[Collected data entries]
______

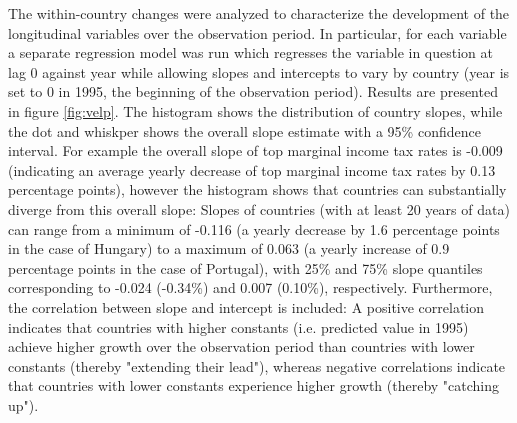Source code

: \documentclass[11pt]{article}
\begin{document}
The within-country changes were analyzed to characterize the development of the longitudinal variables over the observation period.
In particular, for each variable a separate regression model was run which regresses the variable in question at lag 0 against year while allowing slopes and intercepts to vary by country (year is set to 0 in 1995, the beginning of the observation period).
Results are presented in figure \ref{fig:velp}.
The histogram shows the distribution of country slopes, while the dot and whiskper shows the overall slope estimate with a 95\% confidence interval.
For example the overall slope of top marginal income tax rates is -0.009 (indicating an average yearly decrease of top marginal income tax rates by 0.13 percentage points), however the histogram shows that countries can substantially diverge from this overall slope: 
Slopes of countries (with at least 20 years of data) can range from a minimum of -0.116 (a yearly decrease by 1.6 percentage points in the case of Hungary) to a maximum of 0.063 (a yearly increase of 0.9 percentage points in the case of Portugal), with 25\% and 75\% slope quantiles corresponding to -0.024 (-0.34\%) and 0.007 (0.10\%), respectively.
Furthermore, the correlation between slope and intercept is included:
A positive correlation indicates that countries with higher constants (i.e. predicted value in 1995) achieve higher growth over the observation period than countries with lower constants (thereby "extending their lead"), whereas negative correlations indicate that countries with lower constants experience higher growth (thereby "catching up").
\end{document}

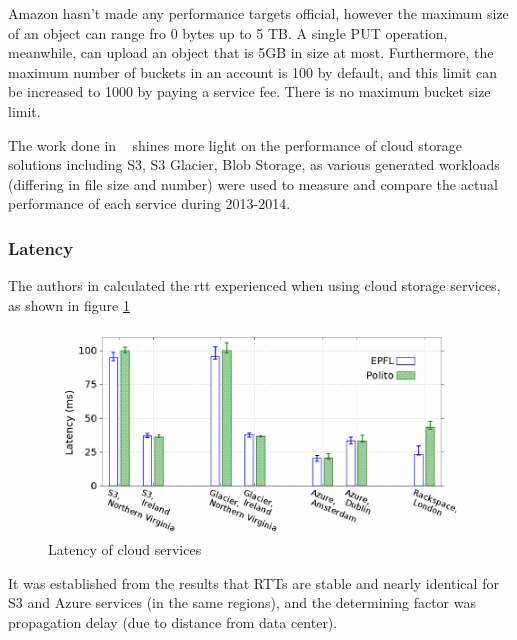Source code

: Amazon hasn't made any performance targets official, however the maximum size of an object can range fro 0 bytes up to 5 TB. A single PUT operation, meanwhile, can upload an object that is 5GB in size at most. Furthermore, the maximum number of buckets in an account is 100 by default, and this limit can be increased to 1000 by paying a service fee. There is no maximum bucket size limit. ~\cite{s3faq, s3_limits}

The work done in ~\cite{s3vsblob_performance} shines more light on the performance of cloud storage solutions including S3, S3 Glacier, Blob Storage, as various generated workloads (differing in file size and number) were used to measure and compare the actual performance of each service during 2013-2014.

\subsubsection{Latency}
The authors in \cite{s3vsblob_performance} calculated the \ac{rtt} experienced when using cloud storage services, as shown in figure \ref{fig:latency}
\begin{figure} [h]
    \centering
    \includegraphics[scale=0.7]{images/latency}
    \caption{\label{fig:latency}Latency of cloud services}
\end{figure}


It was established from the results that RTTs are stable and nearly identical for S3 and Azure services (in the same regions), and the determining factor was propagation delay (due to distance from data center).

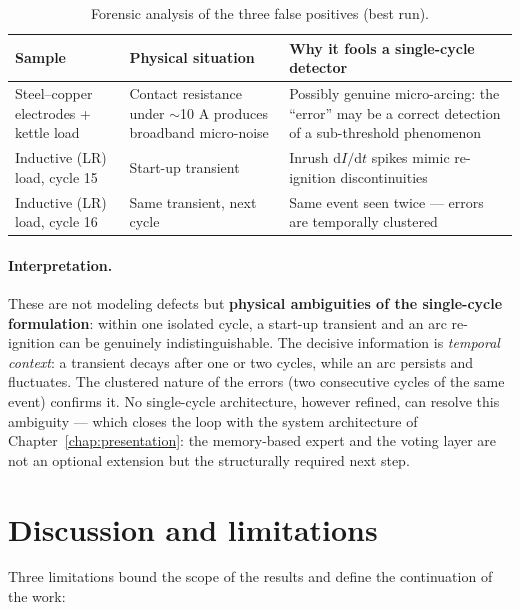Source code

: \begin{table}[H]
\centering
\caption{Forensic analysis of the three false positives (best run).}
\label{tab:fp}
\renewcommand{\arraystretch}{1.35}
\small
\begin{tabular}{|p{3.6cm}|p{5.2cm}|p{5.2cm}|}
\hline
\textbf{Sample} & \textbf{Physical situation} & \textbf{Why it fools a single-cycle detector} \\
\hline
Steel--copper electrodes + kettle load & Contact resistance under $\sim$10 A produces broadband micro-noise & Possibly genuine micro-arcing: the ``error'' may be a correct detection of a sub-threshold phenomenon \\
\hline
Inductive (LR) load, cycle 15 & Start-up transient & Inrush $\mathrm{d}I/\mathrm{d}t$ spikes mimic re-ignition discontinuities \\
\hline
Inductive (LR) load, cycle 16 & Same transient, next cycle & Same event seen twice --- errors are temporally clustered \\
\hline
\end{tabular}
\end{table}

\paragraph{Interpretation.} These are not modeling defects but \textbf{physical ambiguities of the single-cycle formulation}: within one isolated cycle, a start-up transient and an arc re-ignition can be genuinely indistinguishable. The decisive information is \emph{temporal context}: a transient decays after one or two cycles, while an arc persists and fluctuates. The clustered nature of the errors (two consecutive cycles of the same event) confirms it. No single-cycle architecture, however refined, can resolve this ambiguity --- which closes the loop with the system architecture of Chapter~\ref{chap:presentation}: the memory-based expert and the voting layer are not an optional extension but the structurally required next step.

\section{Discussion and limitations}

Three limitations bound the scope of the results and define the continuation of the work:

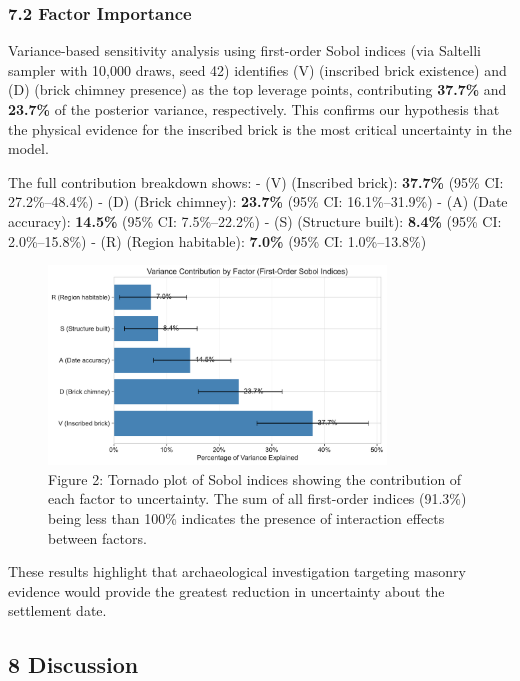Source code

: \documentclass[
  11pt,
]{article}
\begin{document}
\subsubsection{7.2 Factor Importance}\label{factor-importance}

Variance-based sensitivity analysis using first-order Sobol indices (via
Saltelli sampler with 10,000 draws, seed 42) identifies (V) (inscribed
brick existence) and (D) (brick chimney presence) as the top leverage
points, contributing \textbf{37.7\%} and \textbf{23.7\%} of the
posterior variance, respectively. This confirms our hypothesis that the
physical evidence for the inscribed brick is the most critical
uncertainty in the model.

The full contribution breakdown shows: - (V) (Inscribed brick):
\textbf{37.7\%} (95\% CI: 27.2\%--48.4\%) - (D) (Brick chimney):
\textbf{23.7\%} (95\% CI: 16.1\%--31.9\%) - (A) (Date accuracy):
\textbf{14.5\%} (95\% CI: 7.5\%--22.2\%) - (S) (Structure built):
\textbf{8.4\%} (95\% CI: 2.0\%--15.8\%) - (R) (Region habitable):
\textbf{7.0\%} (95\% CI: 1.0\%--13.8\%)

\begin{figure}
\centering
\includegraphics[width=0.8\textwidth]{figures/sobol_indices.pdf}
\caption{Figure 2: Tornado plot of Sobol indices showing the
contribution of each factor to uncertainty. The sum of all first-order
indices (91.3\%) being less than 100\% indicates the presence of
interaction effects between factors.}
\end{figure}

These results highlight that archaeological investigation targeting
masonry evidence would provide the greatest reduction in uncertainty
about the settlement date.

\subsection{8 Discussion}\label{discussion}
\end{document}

______

**What needs to be done:** Go through the lines above and write each one out verbatim, skipping the pictures.

**Written answer:**
Source code

: \documentclass[11pt]{article}
\begin{document}
The within-country changes were analyzed to characterize the development of the longitudinal variables over the observation period.
In particular, for each variable a separate regression model was run which regresses the variable in question at lag 0 against year while allowing slopes and intercepts to vary by country (year is set to 0 in 1995, the beginning of the observation period).
Results are presented in figure \ref{fig:velp}.
The histogram shows the distribution of country slopes, while the dot and whiskper shows the overall slope estimate with a 95\% confidence interval.
For example the overall slope of top marginal income tax rates is -0.009 (indicating an average yearly decrease of top marginal income tax rates by 0.13 percentage points), however the histogram shows that countries can substantially diverge from this overall slope: 
Slopes of countries (with at least 20 years of data) can range from a minimum of -0.116 (a yearly decrease by 1.6 percentage points in the case of Hungary) to a maximum of 0.063 (a yearly increase of 0.9 percentage points in the case of Portugal), with 25\% and 75\% slope quantiles corresponding to -0.024 (-0.34\%) and 0.007 (0.10\%), respectively.
Furthermore, the correlation between slope and intercept is included:
A positive correlation indicates that countries with higher constants (i.e. predicted value in 1995) achieve higher growth over the observation period than countries with lower constants (thereby "extending their lead"), whereas negative correlations indicate that countries with lower constants experience higher growth (thereby "catching up").
\end{document}

Source code

: Amazon hasn't made any performance targets official, however the maximum size of an object can range fro 0 bytes up to 5 TB. A single PUT operation, meanwhile, can upload an object that is 5GB in size at most. Furthermore, the maximum number of buckets in an account is 100 by default, and this limit can be increased to 1000 by paying a service fee. There is no maximum bucket size limit. ~\cite{s3faq, s3_limits}

The work done in ~\cite{s3vsblob_performance} shines more light on the performance of cloud storage solutions including S3, S3 Glacier, Blob Storage, as various generated workloads (differing in file size and number) were used to measure and compare the actual performance of each service during 2013-2014.

\subsubsection{Latency}
The authors in \cite{s3vsblob_performance} calculated the \ac{rtt} experienced when using cloud storage services, as shown in figure \ref{fig:latency}
\begin{figure} [h]
    \centering
    \includegraphics[scale=0.7]{images/latency}
    \caption{\label{fig:latency}Latency of cloud services}
\end{figure}


It was established from the results that RTTs are stable and nearly identical for S3 and Azure services (in the same regions), and the determining factor was propagation delay (due to distance from data center).

Source code

: \begin{table}[H]
\centering
\caption{Forensic analysis of the three false positives (best run).}
\label{tab:fp}
\renewcommand{\arraystretch}{1.35}
\small
\begin{tabular}{|p{3.6cm}|p{5.2cm}|p{5.2cm}|}
\hline
\textbf{Sample} & \textbf{Physical situation} & \textbf{Why it fools a single-cycle detector} \\
\hline
Steel--copper electrodes + kettle load & Contact resistance under $\sim$10 A produces broadband micro-noise & Possibly genuine micro-arcing: the ``error'' may be a correct detection of a sub-threshold phenomenon \\
\hline
Inductive (LR) load, cycle 15 & Start-up transient & Inrush $\mathrm{d}I/\mathrm{d}t$ spikes mimic re-ignition discontinuities \\
\hline
Inductive (LR) load, cycle 16 & Same transient, next cycle & Same event seen twice --- errors are temporally clustered \\
\hline
\end{tabular}
\end{table}

\paragraph{Interpretation.} These are not modeling defects but \textbf{physical ambiguities of the single-cycle formulation}: within one isolated cycle, a start-up transient and an arc re-ignition can be genuinely indistinguishable. The decisive information is \emph{temporal context}: a transient decays after one or two cycles, while an arc persists and fluctuates. The clustered nature of the errors (two consecutive cycles of the same event) confirms it. No single-cycle architecture, however refined, can resolve this ambiguity --- which closes the loop with the system architecture of Chapter~\ref{chap:presentation}: the memory-based expert and the voting layer are not an optional extension but the structurally required next step.

\section{Discussion and limitations}

Three limitations bound the scope of the results and define the continuation of the work:

Source code

: \documentclass[
  11pt,
]{article}
\begin{document}
\subsubsection{7.2 Factor Importance}\label{factor-importance}

Variance-based sensitivity analysis using first-order Sobol indices (via
Saltelli sampler with 10,000 draws, seed 42) identifies (V) (inscribed
brick existence) and (D) (brick chimney presence) as the top leverage
points, contributing \textbf{37.7\%} and \textbf{23.7\%} of the
posterior variance, respectively. This confirms our hypothesis that the
physical evidence for the inscribed brick is the most critical
uncertainty in the model.

The full contribution breakdown shows: - (V) (Inscribed brick):
\textbf{37.7\%} (95\% CI: 27.2\%--48.4\%) - (D) (Brick chimney):
\textbf{23.7\%} (95\% CI: 16.1\%--31.9\%) - (A) (Date accuracy):
\textbf{14.5\%} (95\% CI: 7.5\%--22.2\%) - (S) (Structure built):
\textbf{8.4\%} (95\% CI: 2.0\%--15.8\%) - (R) (Region habitable):
\textbf{7.0\%} (95\% CI: 1.0\%--13.8\%)

\begin{figure}
\centering
\includegraphics[width=0.8\textwidth]{figures/sobol_indices.pdf}
\caption{Figure 2: Tornado plot of Sobol indices showing the
contribution of each factor to uncertainty. The sum of all first-order
indices (91.3\%) being less than 100\% indicates the presence of
interaction effects between factors.}
\end{figure}

These results highlight that archaeological investigation targeting
masonry evidence would provide the greatest reduction in uncertainty
about the settlement date.

\subsection{8 Discussion}\label{discussion}
\end{document}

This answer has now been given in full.